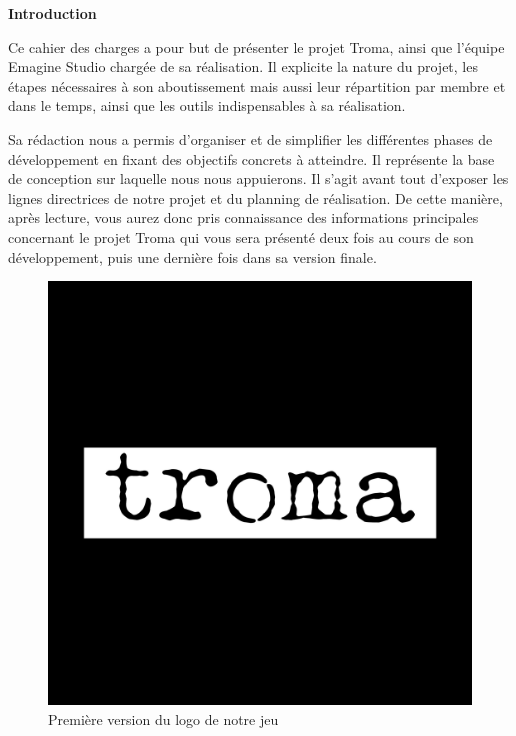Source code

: \documentclass[a4paper, 11pt]{report}
\begin{document}
\tableofcontents

\newpage
\textbf{{\huge Introduction}} \vspace{7mm}

Ce cahier des charges a pour but de présenter le projet Troma, ainsi que l’équipe Emagine Studio chargée de sa réalisation.
Il explicite la nature du projet, les étapes nécessaires à son aboutissement mais aussi leur répartition par membre et dans le temps, ainsi que les outils indispensables à sa réalisation.

Sa rédaction nous a permis d’organiser et de simplifier les différentes phases de développement en fixant des objectifs concrets à atteindre. Il représente la base de conception sur laquelle nous nous appuierons.
Il s’agit avant tout d’exposer les lignes directrices de notre projet et du planning de réalisation. De cette manière, après lecture, vous aurez donc pris connaissance des informations principales concernant le projet Troma qui vous sera présenté deux fois au cours de son développement, puis une dernière fois dans sa version finale. \vspace{7mm}

\begin{figure}[htbp]
\centering
\includegraphics[scale=0.12]{troma.png}
\caption{Première version du logo de notre jeu}
\end{figure}
\end{document}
━━━━━━━━━━━━━━━━━━━━
**Directions for this task:** An exact copy of the entries from the line containing "version du logo" through the last line is the expected answer.

**Expected output:**
\caption{Première version du logo de notre jeu}
\end{figure}
\end{document}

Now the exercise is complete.